PAZ ROJA: O DIALOGAS O TE DISPARO. Ése y no otro es el sentido de la paz que posee un régimen que comenzó con sangre y quiere terminar con sangre. Ocurre como con otras palabras a las que quieren usar como hoja de parra para esconder su verdadera naturaleza: acusan a la oposición de golpista cuando los únicos golpistas contemporáneos están en el gobierno; hablan de avances económicos cuando la ruina toma posesión del país; hablan de amor a los pobres mientras la nueva clase boliburguesa se enriquece y, por supuesto, pregonan la paz mientras disparan.
Ese diálogo, montado como un pésimo teatro en lo que parece una nueva fase de la decadencia roja, sólo tiene el propósito de llenar de música celestial los mismos territorios en los que ejercen sus efectos tóxicos las lacrimógenas, se oyen los disparos de la revolución y los llantos por los caídos.
Si este harapo de gobierno que todavía existe quisiera diálogo en serio, aceptaría el petitorio del movimiento democrático y se sentaría, en terreno neutral, a discutir con los dirigentes juveniles, así como con los representantes de la dirección opositora; dejaría de inventar “opositores” a su medida para remedos de diálogo.
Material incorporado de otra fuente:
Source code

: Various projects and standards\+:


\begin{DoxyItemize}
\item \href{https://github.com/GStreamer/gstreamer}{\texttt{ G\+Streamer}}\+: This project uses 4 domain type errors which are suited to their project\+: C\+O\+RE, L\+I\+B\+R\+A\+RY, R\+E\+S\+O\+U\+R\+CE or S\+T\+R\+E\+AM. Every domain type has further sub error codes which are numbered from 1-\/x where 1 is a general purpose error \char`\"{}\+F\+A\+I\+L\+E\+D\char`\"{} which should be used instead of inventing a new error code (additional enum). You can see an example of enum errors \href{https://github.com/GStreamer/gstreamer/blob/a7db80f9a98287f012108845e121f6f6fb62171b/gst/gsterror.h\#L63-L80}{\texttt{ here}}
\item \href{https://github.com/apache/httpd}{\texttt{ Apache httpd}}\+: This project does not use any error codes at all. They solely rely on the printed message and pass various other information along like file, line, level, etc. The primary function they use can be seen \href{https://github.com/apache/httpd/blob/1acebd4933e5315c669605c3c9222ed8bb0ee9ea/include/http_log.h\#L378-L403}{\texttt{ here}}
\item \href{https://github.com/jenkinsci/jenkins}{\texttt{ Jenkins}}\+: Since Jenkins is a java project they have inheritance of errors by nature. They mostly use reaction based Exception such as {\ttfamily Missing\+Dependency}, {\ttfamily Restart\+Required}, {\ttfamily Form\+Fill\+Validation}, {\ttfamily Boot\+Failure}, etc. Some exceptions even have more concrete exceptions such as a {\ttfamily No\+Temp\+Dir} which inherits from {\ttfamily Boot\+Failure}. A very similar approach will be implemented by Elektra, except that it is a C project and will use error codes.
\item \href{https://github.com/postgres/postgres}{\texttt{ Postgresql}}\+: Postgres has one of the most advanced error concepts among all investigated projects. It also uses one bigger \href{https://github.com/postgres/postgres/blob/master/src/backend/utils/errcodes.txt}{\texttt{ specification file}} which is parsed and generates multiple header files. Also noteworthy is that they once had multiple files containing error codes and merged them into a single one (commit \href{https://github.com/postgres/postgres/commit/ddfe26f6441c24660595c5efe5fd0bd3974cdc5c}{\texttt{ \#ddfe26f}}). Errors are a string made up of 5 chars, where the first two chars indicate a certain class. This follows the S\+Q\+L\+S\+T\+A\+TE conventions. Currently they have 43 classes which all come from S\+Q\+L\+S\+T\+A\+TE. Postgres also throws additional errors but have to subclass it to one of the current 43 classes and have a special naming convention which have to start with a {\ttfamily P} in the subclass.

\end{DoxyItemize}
La idea de separar el diálogo económico del político es vana esperanza; mientras no haya democracia, así ganen mucho, los empresarios estarán sujetos no a las reglas del mercado, sino a las del déspota y en cualquier golpe de luna el acuerdo de hoy será castigo de mañana. Nunca hay que perder de vista que Maduro intenta comprar legitimidad -que los empresarios le digan algo que ansía oír, que es legítimo-, así como tiempo y estabilidad. Ningún sector tiene el derecho y menos aún, la posibilidad, de otorgar estas credenciales en la convulsionada Venezuela de hoy.
No sé si Nicolás Maduro contempla su salida en medio del abandono que lo circunda. Es posible que se pregunte una y otra vez si la herencia con la que se engolosinó no ha sido más que un regalo envenenado que así como le permitió un breve goce lujurioso del poder, ahora le promete la eternidad de la derrota.